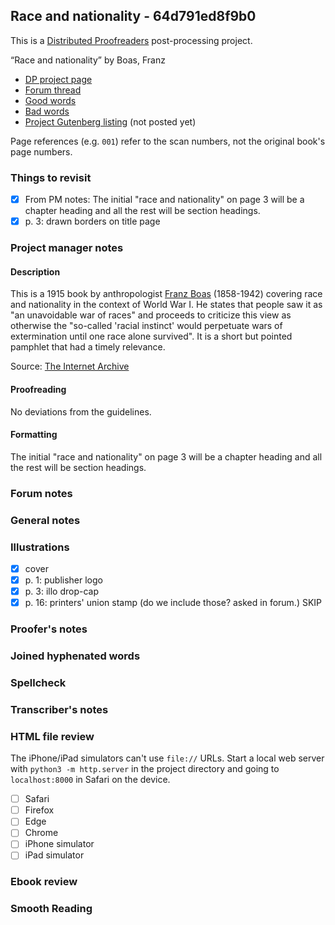 ## Race and nationality - 64d791ed8f9b0 ##

This is a [Distributed Proofreaders](http://www.pgdp.net/) post-processing project.

“Race and nationality” by Boas, Franz

* [DP project page](http://www.pgdp.net/c/project.php?id=projectID64d791ed8f9b0)
* [Forum thread](https://www.pgdp.net/phpBB3/viewtopic.php?t=79973)
* [Good words](good_words.txt)
* [Bad words](bad_words.txt)
* [Project Gutenberg listing]() (not posted yet)

Page references (e.g. `001`) refer to the scan numbers, not the original book's page numbers.

### Things to revisit ###

* [x] From PM notes: The initial "race and nationality" on page 3 will be a chapter heading and all the rest will be section headings.
* [x] p. 3: drawn borders on title page

### Project manager notes ###

#### Description

This is a 1915 book by anthropologist [Franz Boas](https://en.wikipedia.org/wiki/Franz_Boas) (1858-1942) covering race and nationality in the context of World War I.  He states that people saw it as "an unavoidable war of races" and proceeds to criticize this view as otherwise the "so-called 'racial instinct' would perpetuate wars of extermination until one race alone survived".  It is a short but pointed pamphlet that had a timely relevance.

Source: [The Internet Archive](https://archive.org/details/5921193upenn/)

#### Proofreading

No deviations from the guidelines.

#### Formatting

The initial "race and nationality" on page 3 will be a chapter heading and all the rest will be section headings.

### Forum notes ###

### General notes ###

### Illustrations ###

* [x] cover
* [x] p. 1: publisher logo
* [x] p. 3: illo drop-cap
* [x] p. 16: printers' union stamp (do we include those? asked in forum.) SKIP

### Proofer's notes ###

### Joined hyphenated words ###

### Spellcheck ###

### Transcriber's notes ###

### HTML file review ###
The iPhone/iPad simulators can't use `file://` URLs. Start a local web server with `python3 -m http.server` in the project directory and going to `localhost:8000` in Safari on the device. 

* [ ] Safari
* [ ] Firefox
* [ ] Edge
* [ ] Chrome
* [ ] iPhone simulator
* [ ] iPad simulator

### Ebook review ###

### Smooth Reading ###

────

What is needed is every record above printed exactly, with no pictures.

## Solution to this task
 ## Race and nationality - 64d791ed8f9b0 ##

This is a [Distributed Proofreaders](http://www.pgdp.net/) post-processing project.

“Race and nationality” by Boas, Franz

* [DP project page](http://www.pgdp.net/c/project.php?id=projectID64d791ed8f9b0)
* [Forum thread](https://www.pgdp.net/phpBB3/viewtopic.php?t=79973)
* [Good words](good_words.txt)
* [Bad words](bad_words.txt)
* [Project Gutenberg listing]() (not posted yet)

Page references (e.g. `001`) refer to the scan numbers, not the original book's page numbers.

### Things to revisit ###

* [x] From PM notes: The initial "race and nationality" on page 3 will be a chapter heading and all the rest will be section headings.
* [x] p. 3: drawn borders on title page

### Project manager notes ###

#### Description

This is a 1915 book by anthropologist [Franz Boas](https://en.wikipedia.org/wiki/Franz_Boas) (1858-1942) covering race and nationality in the context of World War I.  He states that people saw it as "an unavoidable war of races" and proceeds to criticize this view as otherwise the "so-called 'racial instinct' would perpetuate wars of extermination until one race alone survived".  It is a short but pointed pamphlet that had a timely relevance.

Source: [The Internet Archive](https://archive.org/details/5921193upenn/)

#### Proofreading

No deviations from the guidelines.

#### Formatting

The initial "race and nationality" on page 3 will be a chapter heading and all the rest will be section headings.

### Forum notes ###

### General notes ###

### Illustrations ###

* [x] cover
* [x] p. 1: publisher logo
* [x] p. 3: illo drop-cap
* [x] p. 16: printers' union stamp (do we include those? asked in forum.) SKIP

### Proofer's notes ###

### Joined hyphenated words ###

### Spellcheck ###

### Transcriber's notes ###

### HTML file review ###
The iPhone/iPad simulators can't use `file://` URLs. Start a local web server with `python3 -m http.server` in the project directory and going to `localhost:8000` in Safari on the device. 

* [ ] Safari
* [ ] Firefox
* [ ] Edge
* [ ] Chrome
* [ ] iPhone simulator
* [ ] iPad simulator

### Ebook review ###

### Smooth Reading ###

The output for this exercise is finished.